Stored records
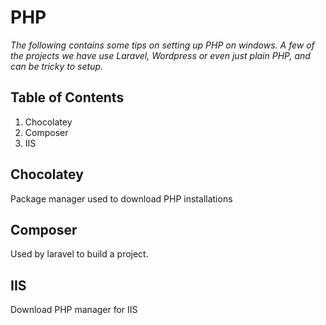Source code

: # PHP

*The following contains some tips on setting up PHP on windows. A few of the projects we have use Laravel, Wordpress or even just plain PHP, and can be tricky to setup.*

## Table of Contents

1. Chocolatey
1. Composer
1. IIS

## Chocolatey

Package manager used to download PHP installations

## Composer

Used by laravel to build a project.

## IIS

Download PHP manager for IIS
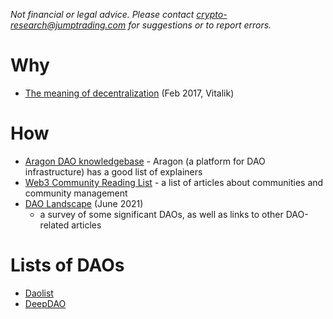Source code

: _Not financial or legal advice.  Please contact [crypto-research@jumptrading.com](crypto-research@jumptrading.com)
for suggestions or to report errors._

# Why
* [The meaning of decentralization](https://medium.com/@VitalikButerin/the-meaning-of-decentralization-a0c92b76a274) (Feb 2017, Vitalik)

# How
* [Aragon DAO knowledgebase](https://aragon.org/dao) - Aragon (a platform for DAO infrastructure) has a good list of explainers
* [Web3 Community Reading List](https://0xgestalt.notion.site/1a71a977e8f64dcfa3c57878bfc0f54b?v=1d5206d7d72244b0893fa9b7982871e4) -
  a list of articles about communities and community management
* [DAO Landscape](https://coopahtroopa.mirror.xyz/_EDyn4cs9tDoOxNGZLfKL7JjLo5rGkkEfRa_a-6VEWw) (June 2021)
  - a survey of some significant DAOs, as well as links to other DAO-related articles

# Lists of DAOs
* [Daolist](https://daolist.fyi/)
* [DeepDAO](https://deepdao.io/)
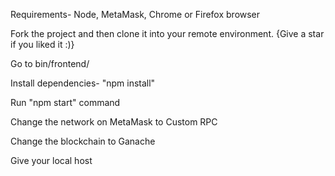 Requirements- Node, MetaMask, Chrome or Firefox browser


Fork the project and then clone it into your remote environment. {Give a star if you liked it :)}

Go to bin/frontend/

Install dependencies- "npm install"

Run "npm start" command

Change the network on MetaMask to Custom RPC

Change the blockchain to Ganache

Give your local host


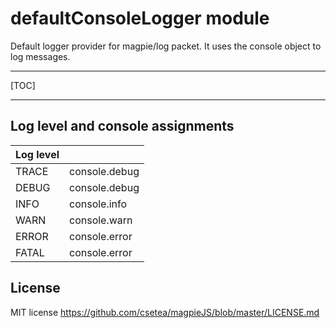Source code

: defaultConsoleLogger module
=======

Default logger provider for magpie/log packet.
It uses the console object to log messages.

----------

[TOC]

----------

Log level and console assignments
---------------------------------------

|Log level||
|-|-
|TRACE|console.debug
|DEBUG|console.debug
|INFO|console.info
|WARN|console.warn
|ERROR|console.error
|FATAL|console.error


License
---------

MIT license
https://github.com/csetea/magpieJS/blob/master/LICENSE.md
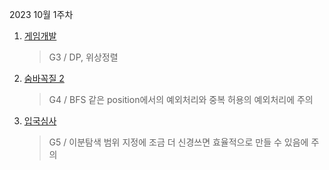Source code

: 2023 10월 1주차

1. [게임개발](https://www.acmicpc.net/problem/1516)
   > G3 / DP, 위상정렬
2. [숨바꼭질 2](https://www.acmicpc.net/problem/12851)
   > G4 / BFS
   > 같은 position에서의 예외처리와 중복 허용의 예외처리에 주의
3. [입국심사](https://www.acmicpc.net/problem/3079)
   > G5 / 이분탐색
   > 범위 지정에 조금 더 신경쓰면 효율적으로 만들 수 있음에 주의
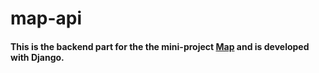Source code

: # map-api

#### This is the backend part for the the mini-project [Map](https://github.com/hbin0701/map) and is developed with Django.
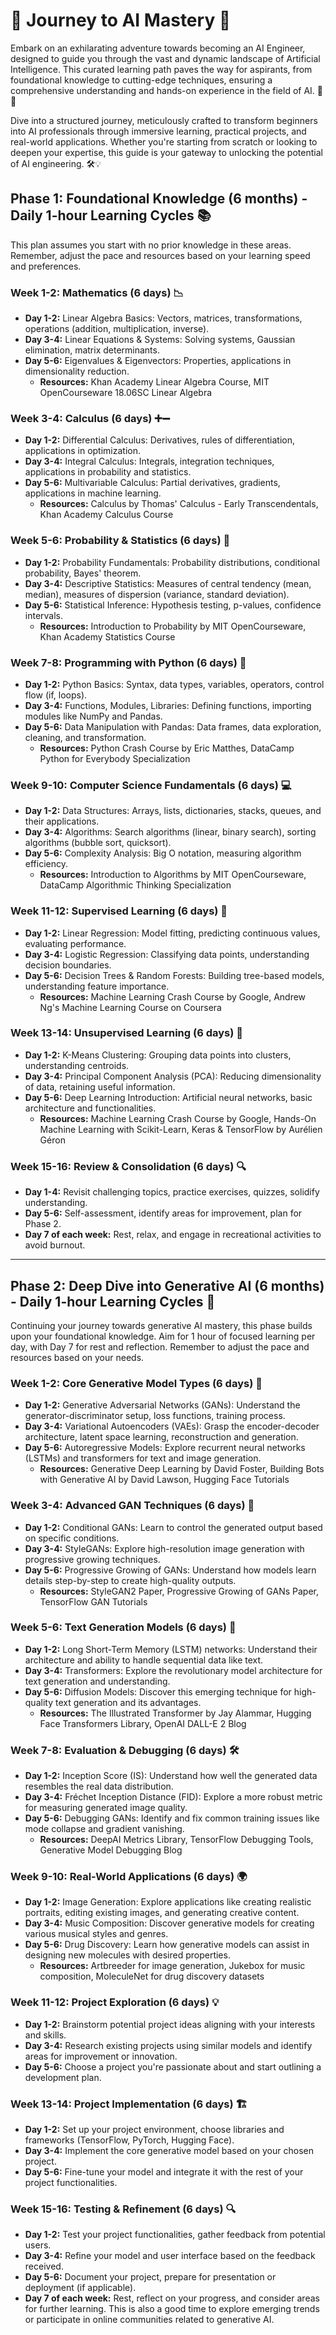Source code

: # 🌟 Journey to AI Mastery 🌌

Embark on an exhilarating adventure towards becoming an AI Engineer, designed to guide you through the vast and dynamic landscape of Artificial Intelligence. This curated learning path paves the way for aspirants, from foundational knowledge to cutting-edge techniques, ensuring a comprehensive understanding and hands-on experience in the field of AI. 🚀🤖

Dive into a structured journey, meticulously crafted to transform beginners into AI professionals through immersive learning, practical projects, and real-world applications. Whether you're starting from scratch or looking to deepen your expertise, this guide is your gateway to unlocking the potential of AI engineering. 🛠️💡


## Phase 1: Foundational Knowledge (6 months) - Daily 1-hour Learning Cycles 📚

This plan assumes you start with no prior knowledge in these areas. Remember, adjust the pace and resources based on your learning speed and preferences.

### Week 1-2: Mathematics (6 days) 📉

- **Day 1-2:** Linear Algebra Basics: Vectors, matrices, transformations, operations (addition, multiplication, inverse).
- **Day 3-4:** Linear Equations & Systems: Solving systems, Gaussian elimination, matrix determinants.
- **Day 5-6:** Eigenvalues & Eigenvectors: Properties, applications in dimensionality reduction.
  - **Resources:** Khan Academy Linear Algebra Course, MIT OpenCourseware 18.06SC Linear Algebra

### Week 3-4: Calculus (6 days) ➕➖

- **Day 1-2:** Differential Calculus: Derivatives, rules of differentiation, applications in optimization.
- **Day 3-4:** Integral Calculus: Integrals, integration techniques, applications in probability and statistics.
- **Day 5-6:** Multivariable Calculus: Partial derivatives, gradients, applications in machine learning.
  - **Resources:** Calculus by Thomas' Calculus - Early Transcendentals, Khan Academy Calculus Course

### Week 5-6: Probability & Statistics (6 days) 🎲

- **Day 1-2:** Probability Fundamentals: Probability distributions, conditional probability, Bayes' theorem.
- **Day 3-4:** Descriptive Statistics: Measures of central tendency (mean, median), measures of dispersion (variance, standard deviation).
- **Day 5-6:** Statistical Inference: Hypothesis testing, p-values, confidence intervals.
  - **Resources:** Introduction to Probability by MIT OpenCourseware, Khan Academy Statistics Course

### Week 7-8: Programming with Python (6 days) 🐍

- **Day 1-2:** Python Basics: Syntax, data types, variables, operators, control flow (if, loops).
- **Day 3-4:** Functions, Modules, Libraries: Defining functions, importing modules like NumPy and Pandas.
- **Day 5-6:** Data Manipulation with Pandas: Data frames, data exploration, cleaning, and transformation.
  - **Resources:** Python Crash Course by Eric Matthes, DataCamp Python for Everybody Specialization

### Week 9-10: Computer Science Fundamentals (6 days) 💻

- **Day 1-2:** Data Structures: Arrays, lists, dictionaries, stacks, queues, and their applications.
- **Day 3-4:** Algorithms: Search algorithms (linear, binary search), sorting algorithms (bubble sort, quicksort).
- **Day 5-6:** Complexity Analysis: Big O notation, measuring algorithm efficiency.
  - **Resources:** Introduction to Algorithms by MIT OpenCourseware, DataCamp Algorithmic Thinking Specialization

### Week 11-12: Supervised Learning (6 days) 🤖

- **Day 1-2:** Linear Regression: Model fitting, predicting continuous values, evaluating performance.
- **Day 3-4:** Logistic Regression: Classifying data points, understanding decision boundaries.
- **Day 5-6:** Decision Trees & Random Forests: Building tree-based models, understanding feature importance.
  - **Resources:** Machine Learning Crash Course by Google, Andrew Ng's Machine Learning Course on Coursera

### Week 13-14: Unsupervised Learning (6 days) 🧠

- **Day 1-2:** K-Means Clustering: Grouping data points into clusters, understanding centroids.
- **Day 3-4:** Principal Component Analysis (PCA): Reducing dimensionality of data, retaining useful information.
- **Day 5-6:** Deep Learning Introduction: Artificial neural networks, basic architecture and functionalities.
  - **Resources:** Machine Learning Crash Course by Google, Hands-On Machine Learning with Scikit-Learn, Keras & TensorFlow by Aurélien Géron

### Week 15-16: Review & Consolidation (6 days) 🔍

- **Day 1-4:** Revisit challenging topics, practice exercises, quizzes, solidify understanding.
- **Day 5-6:** Self-assessment, identify areas for improvement, plan for Phase 2.
- **Day 7 of each week:** Rest, relax, and engage in recreational activities to avoid burnout.

---

## Phase 2: Deep Dive into Generative AI (6 months) - Daily 1-hour Learning Cycles 🌌

Continuing your journey towards generative AI mastery, this phase builds upon your foundational knowledge. Aim for 1 hour of focused learning per day, with Day 7 for rest and reflection. Remember to adjust the pace and resources based on your needs.

### Week 1-2: Core Generative Model Types (6 days) 🤯

- **Day 1-2:** Generative Adversarial Networks (GANs): Understand the generator-discriminator setup, loss functions, training process.
- **Day 3-4:** Variational Autoencoders (VAEs): Grasp the encoder-decoder architecture, latent space learning, reconstruction and generation.
- **Day 5-6:** Autoregressive Models: Explore recurrent neural networks (LSTMs) and transformers for text and image generation.
  - **Resources:** Generative Deep Learning by David Foster, Building Bots with Generative AI by David Lawson, Hugging Face Tutorials
### Week 3-4: Advanced GAN Techniques (6 days) 🎨

- **Day 1-2:** Conditional GANs: Learn to control the generated output based on specific conditions.
- **Day 3-4:** StyleGANs: Explore high-resolution image generation with progressive growing techniques.
- **Day 5-6:** Progressive Growing of GANs: Understand how models learn details step-by-step to create high-quality outputs.
  - **Resources:** StyleGAN2 Paper, Progressive Growing of GANs Paper, TensorFlow GAN Tutorials

### Week 5-6: Text Generation Models (6 days) 📝

- **Day 1-2:** Long Short-Term Memory (LSTM) networks: Understand their architecture and ability to handle sequential data like text.
- **Day 3-4:** Transformers: Explore the revolutionary model architecture for text generation and understanding.
- **Day 5-6:** Diffusion Models: Discover this emerging technique for high-quality text generation and its advantages.
  - **Resources:** The Illustrated Transformer by Jay Alammar, Hugging Face Transformers Library, OpenAI DALL-E 2 Blog

### Week 7-8: Evaluation & Debugging (6 days) 🛠️

- **Day 1-2:** Inception Score (IS): Understand how well the generated data resembles the real data distribution.
- **Day 3-4:** Fréchet Inception Distance (FID): Explore a more robust metric for measuring generated image quality.
- **Day 5-6:** Debugging GANs: Identify and fix common training issues like mode collapse and gradient vanishing.
  - **Resources:** DeepAI Metrics Library, TensorFlow Debugging Tools, Generative Model Debugging Blog

### Week 9-10: Real-World Applications (6 days) 🌍

- **Day 1-2:** Image Generation: Explore applications like creating realistic portraits, editing existing images, and generating creative content.
- **Day 3-4:** Music Composition: Discover generative models for creating various musical styles and genres.
- **Day 5-6:** Drug Discovery: Learn how generative models can assist in designing new molecules with desired properties.
  - **Resources:** Artbreeder for image generation, Jukebox for music composition, MoleculeNet for drug discovery datasets

### Week 11-12: Project Exploration (6 days) 💡

- **Day 1-2:** Brainstorm potential project ideas aligning with your interests and skills.
- **Day 3-4:** Research existing projects using similar models and identify areas for improvement or innovation.
- **Day 5-6:** Choose a project you're passionate about and start outlining a development plan.

### Week 13-14: Project Implementation (6 days) 🏗️

- **Day 1-2:** Set up your project environment, choose libraries and frameworks (TensorFlow, PyTorch, Hugging Face).
- **Day 3-4:** Implement the core generative model based on your chosen project.
- **Day 5-6:** Fine-tune your model and integrate it with the rest of your project functionalities.

### Week 15-16: Testing & Refinement (6 days) 🔍

- **Day 1-2:** Test your project functionalities, gather feedback from potential users.
- **Day 3-4:** Refine your model and user interface based on the feedback received.
- **Day 5-6:** Document your project, prepare for presentation or deployment (if applicable).
- **Day 7 of each week:** Rest, reflect on your progress, and consider areas for further learning. This is also a good time to explore emerging trends or participate in online communities related to generative AI.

■ WORK INSTRUCTION
Copy the lines above exactly, starting at the one with "## Composer" and ending at the one with "MIT license", both included. Leave out any pictures and add nothing else.

■ ANSWER BOX
## Composer

Used by laravel to build a project.

## IIS

Download PHP manager for IIS
Source code

: _Not financial or legal advice.  Please contact [crypto-research@jumptrading.com](crypto-research@jumptrading.com)
for suggestions or to report errors._

# Why
* [The meaning of decentralization](https://medium.com/@VitalikButerin/the-meaning-of-decentralization-a0c92b76a274) (Feb 2017, Vitalik)

# How
* [Aragon DAO knowledgebase](https://aragon.org/dao) - Aragon (a platform for DAO infrastructure) has a good list of explainers
* [Web3 Community Reading List](https://0xgestalt.notion.site/1a71a977e8f64dcfa3c57878bfc0f54b?v=1d5206d7d72244b0893fa9b7982871e4) -
  a list of articles about communities and community management
* [DAO Landscape](https://coopahtroopa.mirror.xyz/_EDyn4cs9tDoOxNGZLfKL7JjLo5rGkkEfRa_a-6VEWw) (June 2021)
  - a survey of some significant DAOs, as well as links to other DAO-related articles

# Lists of DAOs
* [Daolist](https://daolist.fyi/)
* [DeepDAO](https://deepdao.io/)
 Requirements- Node, MetaMask, Chrome or Firefox browser


Fork the project and then clone it into your remote environment. {Give a star if you liked it :)}

Go to bin/frontend/

Install dependencies- "npm install"

Run "npm start" command

Change the network on MetaMask to Custom RPC

Change the blockchain to Ganache

Give your local host


Source code

: defaultConsoleLogger module
=======

Default logger provider for magpie/log packet.
It uses the console object to log messages.

----------

[TOC]

----------

Log level and console assignments
---------------------------------------

|Log level||
|-|-
|TRACE|console.debug
|DEBUG|console.debug
|INFO|console.info
|WARN|console.warn
|ERROR|console.error
|FATAL|console.error


License
---------

MIT license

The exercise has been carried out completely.